Secara sederhana, mythomania dapat diartikan sebagai suatu kondisi psikologis di mana seseorang memiliki dorongan kompulsif untuk berbohong secara terus-menerus, tanpa adanya motif atau alasan yang jelas. Kebohongan yang diutarakan bukan sekadar untuk menghindari konsekuensi atau mencari keuntungan pribadi, melainkan lebih merupakan manifestasi dari kebutuhan internal yang kuat untuk berfantasi dan menciptakan realitas alternatif. Akar kata mythomania sendiri berasal dari bahasa Yunani, yaitu 'mytho' yang berarti cerita atau dongeng, dan 'mania' yang berarti dorongan yang tidak terkendali. Dengan demikian, mythomania secara harfiah dapat diartikan sebagai dorongan tak terkendali untuk membuat cerita atau berbohong.
Dalam ranah psikologi, mythomania juga dikenal dengan istilah pseudologia fantastica. Kondisi ini ditandai dengan kecenderungan individu untuk mengarang cerita-cerita fantastis yang seringkali tidak masuk akal. Lebih jauh lagi, penderita pseudologia fantastica terkadang benar-benar mempercayai kebohongan yang mereka ciptakan, sehingga sulit bagi mereka untuk membedakan antara realitas dan fantasi. Penting untuk dicatat bahwa berbohong sesekali bukanlah indikasi mythomania. Namun, jika kebohongan menjadi pola perilaku yang menetap dan berdampak negatif pada kehidupan pribadi, sosial, atau profesional seseorang, maka kemungkinan besar orang tersebut mengalami mythomania.
Kemunculan mythomania tidak terjadi secara tiba-tiba, melainkan dipicu oleh berbagai faktor kompleks, antara lain:
- Pengalaman Traumatis: Trauma masa lalu dapat menjadi pemicu mythomania sebagai mekanisme pertahanan diri untuk menghindari atau mengubah realitas yang menyakitkan.
- Tekanan Hidup dan Stres: Tingkat stres yang tinggi dan tekanan hidup yang berat dapat mendorong seseorang untuk berbohong sebagai cara untuk melarikan diri dari masalah atau mencari validasi.
- Gangguan Kepribadian: Mythomania seringkali dikaitkan dengan gangguan kepribadian tertentu, seperti gangguan kepribadian antisosial atau borderline.
- Masalah Kesehatan Otak: Dalam kasus yang jarang terjadi, mythomania dapat disebabkan oleh masalah kesehatan otak, seperti demensia frontotemporal, yang memengaruhi kemampuan seseorang untuk membedakan antara realitas dan khayalan.
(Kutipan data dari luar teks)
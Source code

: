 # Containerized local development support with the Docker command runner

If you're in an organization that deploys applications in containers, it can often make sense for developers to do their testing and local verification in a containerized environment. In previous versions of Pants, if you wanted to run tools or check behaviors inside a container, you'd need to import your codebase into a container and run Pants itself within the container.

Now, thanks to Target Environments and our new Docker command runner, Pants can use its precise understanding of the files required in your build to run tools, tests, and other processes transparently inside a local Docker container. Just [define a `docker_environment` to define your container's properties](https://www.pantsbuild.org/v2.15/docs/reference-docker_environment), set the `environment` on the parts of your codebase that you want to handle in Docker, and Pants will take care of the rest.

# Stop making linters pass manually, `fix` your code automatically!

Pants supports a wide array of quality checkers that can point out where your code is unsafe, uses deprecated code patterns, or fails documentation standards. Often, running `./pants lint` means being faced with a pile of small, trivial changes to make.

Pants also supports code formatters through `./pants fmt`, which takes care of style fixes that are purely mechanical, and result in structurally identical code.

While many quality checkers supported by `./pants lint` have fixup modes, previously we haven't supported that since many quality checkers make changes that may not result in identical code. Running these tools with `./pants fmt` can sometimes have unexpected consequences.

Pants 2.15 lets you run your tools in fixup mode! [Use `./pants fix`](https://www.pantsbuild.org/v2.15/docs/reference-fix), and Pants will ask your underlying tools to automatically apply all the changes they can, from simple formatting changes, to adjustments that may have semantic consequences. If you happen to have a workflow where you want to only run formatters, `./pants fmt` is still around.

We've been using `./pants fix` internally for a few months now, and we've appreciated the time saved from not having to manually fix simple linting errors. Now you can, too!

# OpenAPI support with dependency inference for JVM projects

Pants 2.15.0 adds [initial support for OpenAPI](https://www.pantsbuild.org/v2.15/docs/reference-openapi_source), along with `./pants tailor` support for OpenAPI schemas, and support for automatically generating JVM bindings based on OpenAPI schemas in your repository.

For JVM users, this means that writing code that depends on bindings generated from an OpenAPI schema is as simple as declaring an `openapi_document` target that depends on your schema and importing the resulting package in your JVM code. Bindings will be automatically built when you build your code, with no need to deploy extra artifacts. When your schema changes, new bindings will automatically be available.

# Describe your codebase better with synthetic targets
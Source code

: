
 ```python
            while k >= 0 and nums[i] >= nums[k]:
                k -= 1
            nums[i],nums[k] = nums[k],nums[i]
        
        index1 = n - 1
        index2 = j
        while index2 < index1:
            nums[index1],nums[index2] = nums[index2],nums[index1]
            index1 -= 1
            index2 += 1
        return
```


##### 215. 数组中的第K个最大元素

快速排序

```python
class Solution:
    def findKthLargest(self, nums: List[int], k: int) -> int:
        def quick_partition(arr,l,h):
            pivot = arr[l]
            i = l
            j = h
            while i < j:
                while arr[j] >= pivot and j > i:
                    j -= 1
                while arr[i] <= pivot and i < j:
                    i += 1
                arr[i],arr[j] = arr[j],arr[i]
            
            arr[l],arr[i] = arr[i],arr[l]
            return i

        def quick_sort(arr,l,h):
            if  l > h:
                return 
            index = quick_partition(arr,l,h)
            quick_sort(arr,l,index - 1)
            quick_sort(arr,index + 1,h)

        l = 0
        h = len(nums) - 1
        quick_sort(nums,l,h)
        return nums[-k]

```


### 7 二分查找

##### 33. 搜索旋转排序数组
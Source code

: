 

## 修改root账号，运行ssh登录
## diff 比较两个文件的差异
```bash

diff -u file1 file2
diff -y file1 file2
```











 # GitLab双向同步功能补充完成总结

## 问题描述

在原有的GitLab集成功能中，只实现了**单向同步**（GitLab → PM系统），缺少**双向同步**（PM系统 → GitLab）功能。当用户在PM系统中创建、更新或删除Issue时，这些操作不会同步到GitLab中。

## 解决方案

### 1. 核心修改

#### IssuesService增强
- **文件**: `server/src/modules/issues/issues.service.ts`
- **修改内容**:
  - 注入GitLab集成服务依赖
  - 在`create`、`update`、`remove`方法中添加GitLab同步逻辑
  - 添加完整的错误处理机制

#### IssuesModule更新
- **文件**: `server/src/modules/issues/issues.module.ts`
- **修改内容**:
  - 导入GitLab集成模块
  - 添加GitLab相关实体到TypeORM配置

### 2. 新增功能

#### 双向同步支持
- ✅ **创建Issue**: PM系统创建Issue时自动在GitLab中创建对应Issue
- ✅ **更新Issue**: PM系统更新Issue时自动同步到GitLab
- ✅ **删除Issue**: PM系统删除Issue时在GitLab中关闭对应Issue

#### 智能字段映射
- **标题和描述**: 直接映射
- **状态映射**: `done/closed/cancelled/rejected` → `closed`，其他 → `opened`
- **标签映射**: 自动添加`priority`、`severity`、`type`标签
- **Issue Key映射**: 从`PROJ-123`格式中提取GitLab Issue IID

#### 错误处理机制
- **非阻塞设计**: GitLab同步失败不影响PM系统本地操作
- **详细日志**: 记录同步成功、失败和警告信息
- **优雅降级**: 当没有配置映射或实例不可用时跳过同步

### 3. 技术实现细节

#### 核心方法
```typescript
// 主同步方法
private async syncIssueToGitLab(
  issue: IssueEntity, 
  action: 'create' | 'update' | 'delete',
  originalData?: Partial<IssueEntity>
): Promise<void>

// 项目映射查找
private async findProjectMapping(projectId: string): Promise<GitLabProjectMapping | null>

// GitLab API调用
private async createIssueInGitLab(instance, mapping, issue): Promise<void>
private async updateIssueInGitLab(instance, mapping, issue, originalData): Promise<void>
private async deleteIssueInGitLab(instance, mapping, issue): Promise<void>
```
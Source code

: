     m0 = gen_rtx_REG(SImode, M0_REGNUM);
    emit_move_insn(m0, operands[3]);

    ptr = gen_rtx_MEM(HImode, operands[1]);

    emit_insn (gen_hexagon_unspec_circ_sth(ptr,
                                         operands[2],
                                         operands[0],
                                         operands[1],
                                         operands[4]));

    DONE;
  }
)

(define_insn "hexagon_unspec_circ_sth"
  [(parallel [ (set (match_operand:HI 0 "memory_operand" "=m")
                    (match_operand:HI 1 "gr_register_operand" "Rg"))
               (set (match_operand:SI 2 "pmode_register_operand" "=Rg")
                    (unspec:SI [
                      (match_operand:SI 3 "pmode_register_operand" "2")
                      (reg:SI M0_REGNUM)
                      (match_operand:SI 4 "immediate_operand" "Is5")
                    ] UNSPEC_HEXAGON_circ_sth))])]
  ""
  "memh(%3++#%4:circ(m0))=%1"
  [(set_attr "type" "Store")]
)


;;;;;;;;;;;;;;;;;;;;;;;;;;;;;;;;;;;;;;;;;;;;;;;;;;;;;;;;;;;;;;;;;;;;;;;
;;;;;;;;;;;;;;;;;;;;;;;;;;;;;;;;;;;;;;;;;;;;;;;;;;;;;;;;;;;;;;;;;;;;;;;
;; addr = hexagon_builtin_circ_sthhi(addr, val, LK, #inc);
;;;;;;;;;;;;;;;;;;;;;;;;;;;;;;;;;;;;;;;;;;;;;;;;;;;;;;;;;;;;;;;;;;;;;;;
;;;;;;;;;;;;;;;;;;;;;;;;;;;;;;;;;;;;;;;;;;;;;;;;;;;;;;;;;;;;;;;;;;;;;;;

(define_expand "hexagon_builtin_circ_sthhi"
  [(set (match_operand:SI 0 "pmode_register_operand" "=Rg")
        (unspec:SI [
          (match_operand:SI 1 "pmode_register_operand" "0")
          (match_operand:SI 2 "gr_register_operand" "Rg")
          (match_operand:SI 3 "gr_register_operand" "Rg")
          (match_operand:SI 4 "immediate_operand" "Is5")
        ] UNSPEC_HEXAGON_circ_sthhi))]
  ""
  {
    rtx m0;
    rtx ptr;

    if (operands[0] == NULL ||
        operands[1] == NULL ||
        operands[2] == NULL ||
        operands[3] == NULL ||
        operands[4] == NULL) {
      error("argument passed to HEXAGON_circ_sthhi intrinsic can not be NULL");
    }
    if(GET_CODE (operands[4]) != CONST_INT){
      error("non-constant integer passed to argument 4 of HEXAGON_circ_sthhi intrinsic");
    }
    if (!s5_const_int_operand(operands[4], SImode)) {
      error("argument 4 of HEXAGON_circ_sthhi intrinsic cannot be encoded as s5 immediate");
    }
Jika tidak ditangani dengan tepat, mythomania dapat menimbulkan berbagai konsekuensi negatif, seperti hilangnya kepercayaan dari orang lain, kerusakan hubungan interpersonal, kesulitan dalam karier, hingga perasaan isolasi dan kesepian. Oleh karena itu, penanganan mythomania memerlukan pendekatan profesional yang melibatkan psikolog atau psikiater. Terapi yang tepat dapat membantu penderita mythomania untuk memahami akar penyebab kecenderungan berbohong mereka, mengembangkan mekanisme koping yang lebih sehat, dan membangun hubungan yang lebih jujur dan autentik.
Viralnya istilah mythomania di TikTok menunjukkan bahwa kondisi ini mungkin lebih umum daripada yang diperkirakan sebelumnya. Banyak pengguna media sosial yang merasa terhubung dengan pengalaman orang lain yang berurusan dengan mythomania, baik sebagai korban maupun sebagai pelaku. Fenomena ini menyoroti pentingnya meningkatkan kesadaran masyarakat tentang kesehatan mental dan mencari bantuan profesional jika merasa mengalami masalah psikologis.